┌──

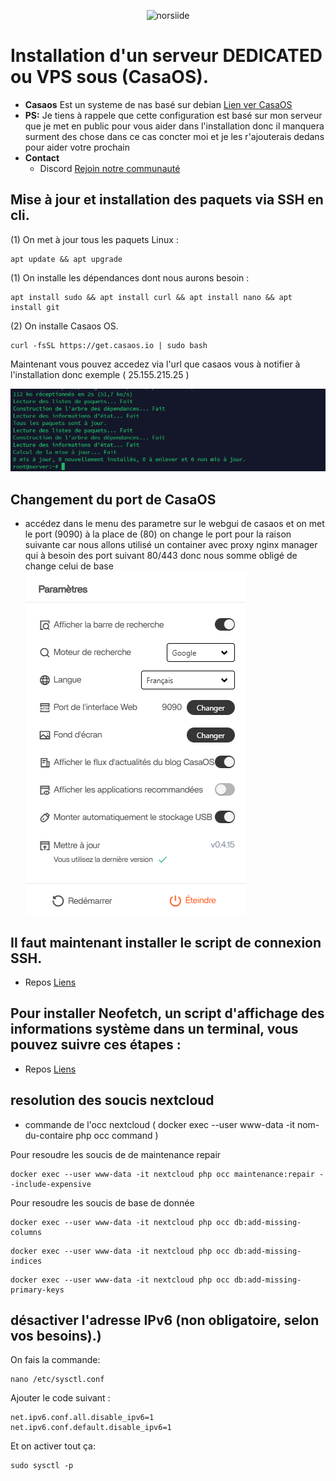 <p align="center"><img src="https://wiki.debian.org/FrontPage?action=AttachFile&do=get&target=11-bullseye-wiki-banner-04.png" width="400" alt="norsiide"></p>

# Installation d'un serveur DEDICATED ou VPS sous (CasaOS). 

* **Casaos** Est un systeme de nas basé sur debian [Lien ver CasaOS](https://casaos.zimaspace.com/)
* **PS:** Je tiens à rappele que cette configuration est basé sur mon serveur que je met en public pour vous aider dans l'installation donc il manquera surment des chose dans ce cas concter moi et je les r'ajouterais dedans pour aider votre prochain
* **Contact**
    - Discord [Rejoin notre communauté](https://discord.gg/EV3fAhFZJT)


## Mise à jour et installation des paquets via SSH en cli.

(1) On met à jour tous les paquets Linux :

```
apt update && apt upgrade
```
(1) On installe les dépendances dont nous aurons besoin :
```
apt install sudo && apt install curl && apt install nano && apt install git
``` 
(2) On installe Casaos OS.
 
```
curl -fsSL https://get.casaos.io | sudo bash
```
Maintenant vous pouvez accedez via l'url que casaos vous à notifier à l'installation donc exemple ( 25.155.215.25 )

<p align="center"><img src="https://github.com/Norsiide/install-openmediavault/blob/main/img/update-cli.png"  alt="update cli"></p>

## Changement du port de CasaOS
* accédez dans le menu des parametre sur le webgui de casaos et on met le port (9090) à la place de (80) on change le port pour la raison suivante car nous allons utilisé un container avec proxy nginx manager qui à besoin des port suivant 80/443 donc nous somme obligé de change celui de base
![Screenshot](https://github.com/Norsiide/install-openmediavault/blob/main/img/port-casaos.png)


## Il faut maintenant installer le script de connexion SSH.

* Repos [Liens](https://github.com/Norsiide/SSH-login-notifications/)

## Pour installer Neofetch, un script d'affichage des informations système dans un terminal, vous pouvez suivre ces étapes :

* Repos [Liens](https://github.com/Norsiide/install-openmediavault/tree/main/neofetch)

## resolution des soucis nextcloud
- commande de l'occ nextcloud ( docker exec --user www-data -it nom-du-contaire php occ command )

 Pour resoudre les soucis de de maintenance repair
```
docker exec --user www-data -it nextcloud php occ maintenance:repair --include-expensive
```
 Pour resoudre les soucis de base de donnée 
```
docker exec --user www-data -it nextcloud php occ db:add-missing-columns
```
```
docker exec --user www-data -it nextcloud php occ db:add-missing-indices
```
```
docker exec --user www-data -it nextcloud php occ db:add-missing-primary-keys
```

## désactiver l'adresse IPv6 (non obligatoire, selon vos besoins).)

On fais la commande:
 
```
nano /etc/sysctl.conf
```
Ajouter le code suivant :
```
net.ipv6.conf.all.disable_ipv6=1
net.ipv6.conf.default.disable_ipv6=1
```

Et on activer tout ça:
```
sudo sysctl -p
```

└──

▶ Work required
The answer must restate each entry word for word and contain no images.

▶ Exercise solution
 <p align="center"><img src="https://wiki.debian.org/FrontPage?action=AttachFile&do=get&target=11-bullseye-wiki-banner-04.png" width="400" alt="norsiide"></p>

# Installation d'un serveur DEDICATED ou VPS sous (CasaOS). 

* **Casaos** Est un systeme de nas basé sur debian [Lien ver CasaOS](https://casaos.zimaspace.com/)
* **PS:** Je tiens à rappele que cette configuration est basé sur mon serveur que je met en public pour vous aider dans l'installation donc il manquera surment des chose dans ce cas concter moi et je les r'ajouterais dedans pour aider votre prochain
* **Contact**
    - Discord [Rejoin notre communauté](https://discord.gg/EV3fAhFZJT)


## Mise à jour et installation des paquets via SSH en cli.

(1) On met à jour tous les paquets Linux :

```
apt update && apt upgrade
```
(1) On installe les dépendances dont nous aurons besoin :
```
apt install sudo && apt install curl && apt install nano && apt install git
``` 
(2) On installe Casaos OS.
 
```
curl -fsSL https://get.casaos.io | sudo bash
```
Maintenant vous pouvez accedez via l'url que casaos vous à notifier à l'installation donc exemple ( 25.155.215.25 )

<p align="center"><img src="https://github.com/Norsiide/install-openmediavault/blob/main/img/update-cli.png"  alt="update cli"></p>

## Changement du port de CasaOS
* accédez dans le menu des parametre sur le webgui de casaos et on met le port (9090) à la place de (80) on change le port pour la raison suivante car nous allons utilisé un container avec proxy nginx manager qui à besoin des port suivant 80/443 donc nous somme obligé de change celui de base
![Screenshot](https://github.com/Norsiide/install-openmediavault/blob/main/img/port-casaos.png)


## Il faut maintenant installer le script de connexion SSH.

* Repos [Liens](https://github.com/Norsiide/SSH-login-notifications/)

## Pour installer Neofetch, un script d'affichage des informations système dans un terminal, vous pouvez suivre ces étapes :

* Repos [Liens](https://github.com/Norsiide/install-openmediavault/tree/main/neofetch)

## resolution des soucis nextcloud
- commande de l'occ nextcloud ( docker exec --user www-data -it nom-du-contaire php occ command )

 Pour resoudre les soucis de de maintenance repair
```
docker exec --user www-data -it nextcloud php occ maintenance:repair --include-expensive
```
 Pour resoudre les soucis de base de donnée 
```
docker exec --user www-data -it nextcloud php occ db:add-missing-columns
```
```
docker exec --user www-data -it nextcloud php occ db:add-missing-indices
```
```
docker exec --user www-data -it nextcloud php occ db:add-missing-primary-keys
```

## désactiver l'adresse IPv6 (non obligatoire, selon vos besoins).)

On fais la commande:
 
```
nano /etc/sysctl.conf
```
Ajouter le code suivant :
```
net.ipv6.conf.all.disable_ipv6=1
net.ipv6.conf.default.disable_ipv6=1
```

Et on activer tout ça:
```
sudo sysctl -p
```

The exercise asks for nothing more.